◆ TASK BRIEF: Search the data below for the string "flera". Extract every line that contains it.

(Beginning of RECORDS FOR THE TASK)

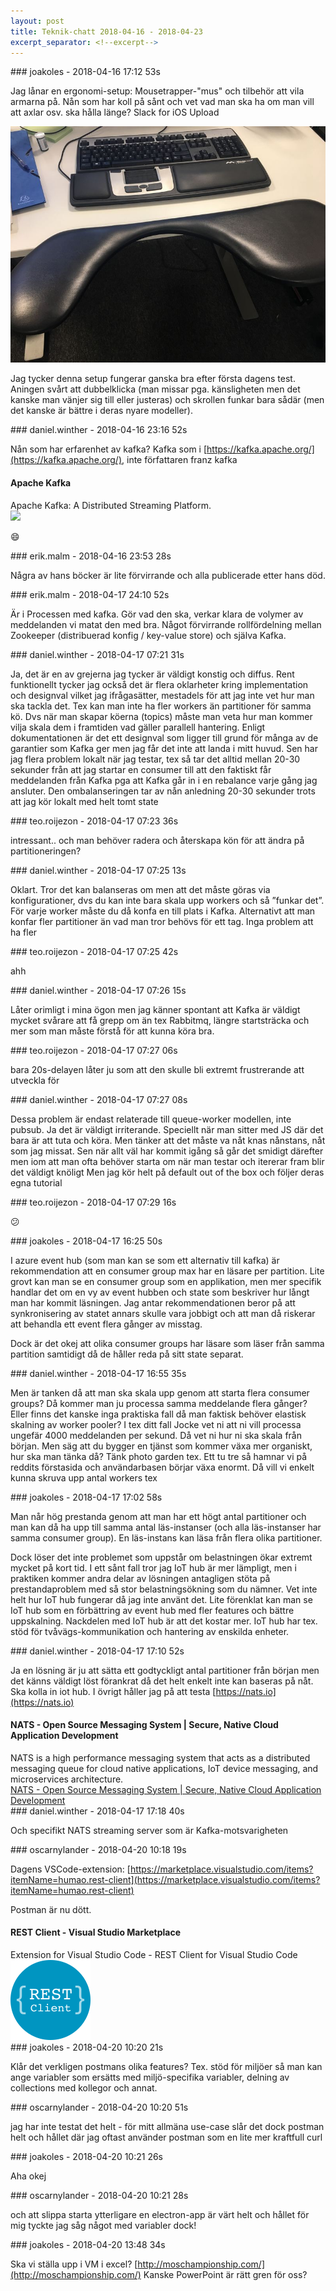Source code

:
 ```yaml
---
layout: post
title: Teknik-chatt 2018-04-16 - 2018-04-23
excerpt_separator: <!--excerpt-->
---
```

<section class="message" markdown="1">
### joakoles - 2018-04-16 17:12 53s

Jag lånar en ergonomi-setup: Mousetrapper-"mus" och tilbehör att vila armarna på. Nån som har koll på sånt och vet vad man ska ha om man vill att axlar osv. ska hålla länge?
Slack for iOS Upload

<div class="imageblock">
<a href="/assets/blogAssets/FA7GWLKCJ-Image_uploaded_from_iOS.jpg">
<img alt="Image uploaded from iOS.jpg" src="/assets/blogAssets/thumbnail-FA7GWLKCJ-Image_uploaded_from_iOS.jpg"/>
</a></div>

     
Jag tycker denna setup fungerar ganska bra efter första dagens test. Aningen svårt att dubbelklicka (man missar pga. känsligheten men det kanske man vänjer sig till eller justeras) och skrollen funkar bara sådär (men det kanske är bättre i deras nyare modeller).
</section>
<section class="message" markdown="1">
### daniel.winther - 2018-04-16 23:16 52s

Nån som har erfarenhet av kafka?
Kafka som i [https://kafka.apache.org/](https://kafka.apache.org/), inte författaren franz kafka

<div class="attachment"><h4>Apache Kafka</h4><div class="text">Apache Kafka: A Distributed Streaming Platform.</div>
<a href="https://kafka.apache.org/"><img src="http://apache-kafka.org/images/apache-kafka.png" fallback="Apache Kafka"/></a></div>
    
😄
</section>
<section class="message" markdown="1">
### erik.malm - 2018-04-16 23:53 28s

Några av hans böcker är lite förvirrande och alla publicerade etter hans död.
</section>
<section class="message" markdown="1">
### erik.malm - 2018-04-17 24:10 52s

Är i Processen med kafka. Gör vad den ska, verkar klara de volymer av meddelanden vi matat den med bra. Något förvirrande rollfördelning mellan Zookeeper (distribuerad konfig / key-value store) och själva Kafka.
</section>
<section class="message" markdown="1">
### daniel.winther - 2018-04-17 07:21 31s

Ja, det är en av grejerna jag tycker är väldigt konstig och diffus. Rent funktionellt tycker jag också det är flera oklarheter kring implementation och designval vilket jag ifrågasätter, mestadels för att jag inte vet hur man ska tackla det. Tex kan man inte ha fler workers än partitioner för samma kö. Dvs när man skapar köerna (topics) måste man veta hur man kommer vilja skala dem i framtiden vad gäller parallell hantering. Enligt dokumentationen är det ett designval som ligger till grund för många av de garantier som Kafka ger men jag får det inte att landa i mitt huvud. 
Sen har jag flera problem lokalt när jag testar, tex så tar det alltid mellan 20-30 sekunder från att jag startar en consumer till att den faktiskt får meddelanden från Kafka pga att Kafka går in i en rebalance varje gång jag ansluter. Den ombalanseringen tar av nån anledning 20-30 sekunder trots att jag kör lokalt med helt tomt state
</section>
<section class="message" markdown="1">
### teo.roijezon - 2018-04-17 07:23 36s

intressant.. och man behöver radera och återskapa kön för att ändra på partitioneringen?
</section>
<section class="message" markdown="1">
### daniel.winther - 2018-04-17 07:25 13s

Oklart. Tror det kan balanseras om men att det måste göras via konfigurationer, dvs du kan inte bara skala upp workers och så ”funkar det”. För varje worker måste du då konfa en till plats i Kafka. Alternativt att man konfar fler partitioner än vad man tror behövs för ett tag. Inga problem att ha fler
</section>
<section class="message" markdown="1">
### teo.roijezon - 2018-04-17 07:25 42s

ahh
</section>
<section class="message" markdown="1">
### daniel.winther - 2018-04-17 07:26 15s

Låter orimligt i mina ögon men jag känner spontant att Kafka är väldigt mycket svårare att få grepp om än tex Rabbitmq, längre startsträcka och mer som man måste förstå för att kunna köra bra. 
</section>
<section class="message" markdown="1">
### teo.roijezon - 2018-04-17 07:27 06s

bara 20s-delayen låter ju som att den skulle bli extremt frustrerande att utveckla för
</section>
<section class="message" markdown="1">
### daniel.winther - 2018-04-17 07:27 08s

Dessa problem är endast relaterade till queue-worker modellen, inte pubsub. 
Ja det är väldigt irriterande. Speciellt när man sitter med JS där det bara är att tuta och köra. Men tänker att det måste va nåt knas nånstans, nåt som jag missat. Sen när allt väl har kommit igång så går det smidigt därefter men iom att man ofta behöver starta om när man testar och itererar fram blir det väldigt knöligt
Men jag kör helt på default out of the box och följer deras egna tutorial  
</section>
<section class="message" markdown="1">
### teo.roijezon - 2018-04-17 07:29 16s

😕
</section>
<section class="message" markdown="1">
### joakoles - 2018-04-17 16:25 50s

I azure event hub (som man kan se som ett alternativ till kafka) är rekommendation att en consumer group max har en läsare per partition. Lite grovt kan man se en consumer group som en applikation, men mer specifik handlar det om en vy av event hubben och state som beskriver hur långt man har kommit läsningen. Jag antar rekommendationen beror på att synkronisering av statet annars skulle vara jobbigt och att man då riskerar att behandla ett event flera gånger av misstag.

Dock är det okej att olika consumer groups har läsare som läser från samma partition samtidigt då de håller reda på sitt state separat.
</section>
<section class="message" markdown="1">
### daniel.winther - 2018-04-17 16:55 35s

Men är tanken då att man ska skala upp genom att starta flera consumer groups? Då kommer man ju processa samma meddelande flera gånger?
Eller finns det kanske inga praktiska fall då man faktisk behöver elastisk skalning av worker pooler?
I tex ditt fall Jocke vet ni att ni vill processa ungefär 4000 meddelanden per sekund. Då vet ni hur ni ska skala från början. Men säg att du bygger en tjänst som kommer växa mer organiskt, hur ska man tänka då?
Tänk photo garden tex. Ett tu tre så hamnar vi på reddits förstasida och användarbasen börjar växa enormt. Då vill vi enkelt kunna skruva upp antal workers tex
</section>
<section class="message" markdown="1">
### joakoles - 2018-04-17 17:02 58s

Man når hög prestanda genom att man har ett högt antal partitioner och man kan då ha upp till samma antal läs-instanser (och alla läs-instanser har samma consumer group). En läs-instans kan läsa från flera olika partitioner. 

Dock löser det inte problemet som uppstår om belastningen ökar extremt mycket på kort tid. I ett sånt fall tror jag IoT hub är mer lämpligt, men i praktiken kommer andra delar av lösningen antagligen stöta på prestandaproblem med så stor belastningsökning som du nämner. Vet inte helt hur IoT hub fungerar då jag inte använt det. Lite förenklat kan man se IoT hub som en förbättring av event hub med fler features och bättre uppskalning. Nackdelen med IoT hub är att det kostar mer.
IoT hub har tex. stöd för tvåvägs-kommunikation och hantering av enskilda enheter.

<!--excerpt-->
</section>
<section class="message" markdown="1">
### daniel.winther - 2018-04-17 17:10 52s

Ja en lösning är ju att sätta ett godtyckligt antal partitioner från början men det känns väldigt löst förankrat då det helt enkelt inte kan baseras på nåt. 
Ska kolla in iot hub. I övrigt håller jag på att testa [https://nats.io](https://nats.io) 

<div class="attachment"><h4>NATS - Open Source Messaging System | Secure, Native Cloud Application Development</h4><div class="text">NATS is a high performance messaging system that acts as a distributed messaging queue for cloud native applications, IoT device messaging, and microservices architecture.</div>
<a href="https://nats.io">NATS - Open Source Messaging System | Secure, Native Cloud Application Development</a></div>
    
</section>
<section class="message" markdown="1">
### daniel.winther - 2018-04-17 17:18 40s

Och specifikt NATS streaming server som är Kafka-motsvarigheten
</section>
<section class="message" markdown="1">
### oscarnylander - 2018-04-20 10:18 19s

Dagens VSCode-extension: [https://marketplace.visualstudio.com/items?itemName=humao.rest-client](https://marketplace.visualstudio.com/items?itemName=humao.rest-client)

Postman är nu dött.

<div class="attachment"><h4>REST Client - Visual Studio Marketplace</h4><div class="text">Extension for Visual Studio Code - REST Client for Visual Studio Code</div>
<a href="https://marketplace.visualstudio.com/items?itemName=humao.rest-client"><div class="linkdiv"><img src="/assets/blogAssets/REST Client - Visual Studio Marketplace" fallback="REST Client - Visual Studio Marketplace"/></div></a></div>
    
</section>
<section class="message" markdown="1">
### joakoles - 2018-04-20 10:20 21s

Klår det verkligen postmans olika features? Tex. stöd för miljöer så man kan ange variabler som ersätts med miljö-specifika variabler, delning av collections med kollegor och annat.
</section>
<section class="message" markdown="1">
### oscarnylander - 2018-04-20 10:20 51s

jag har inte testat det helt - för mitt allmäna use-case slår det dock postman helt och hållet
där jag oftast använder postman som en lite mer kraftfull curl
</section>
<section class="message" markdown="1">
### joakoles - 2018-04-20 10:21 26s

Aha okej
</section>
<section class="message" markdown="1">
### oscarnylander - 2018-04-20 10:21 28s

och att slippa starta ytterligare en electron-app är värt helt och hållet för mig
tyckte jag såg något med variabler dock!
</section>
<section class="message" markdown="1">
### joakoles - 2018-04-20 13:48 34s

Ska vi ställa upp i VM i excel? [http://moschampionship.com/](http://moschampionship.com/)
Kanske PowerPoint är rätt gren för oss?
</section>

(End of RECORDS FOR THE TASK)

◆ ANSWER TO THIS TASK:
Ja, det är en av grejerna jag tycker är väldigt konstig och diffus. Rent funktionellt tycker jag också det är flera oklarheter kring implementation och designval vilket jag ifrågasätter, mestadels för att jag inte vet hur man ska tackla det. Tex kan man inte ha fler workers än partitioner för samma kö. Dvs när man skapar köerna (topics) måste man veta hur man kommer vilja skala dem i framtiden vad gäller parallell hantering. Enligt dokumentationen är det ett designval som ligger till grund för många av de garantier som Kafka ger men jag får det inte att landa i mitt huvud. 
Sen har jag flera problem lokalt när jag testar, tex så tar det alltid mellan 20-30 sekunder från att jag startar en consumer till att den faktiskt får meddelanden från Kafka pga att Kafka går in i en rebalance varje gång jag ansluter. Den ombalanseringen tar av nån anledning 20-30 sekunder trots att jag kör lokalt med helt tomt state
I azure event hub (som man kan se som ett alternativ till kafka) är rekommendation att en consumer group max har en läsare per partition. Lite grovt kan man se en consumer group som en applikation, men mer specifik handlar det om en vy av event hubben och state som beskriver hur långt man har kommit läsningen. Jag antar rekommendationen beror på att synkronisering av statet annars skulle vara jobbigt och att man då riskerar att behandla ett event flera gånger av misstag.
Men är tanken då att man ska skala upp genom att starta flera consumer groups? Då kommer man ju processa samma meddelande flera gånger?
Man når hög prestanda genom att man har ett högt antal partitioner och man kan då ha upp till samma antal läs-instanser (och alla läs-instanser har samma consumer group). En läs-instans kan läsa från flera olika partitioner. 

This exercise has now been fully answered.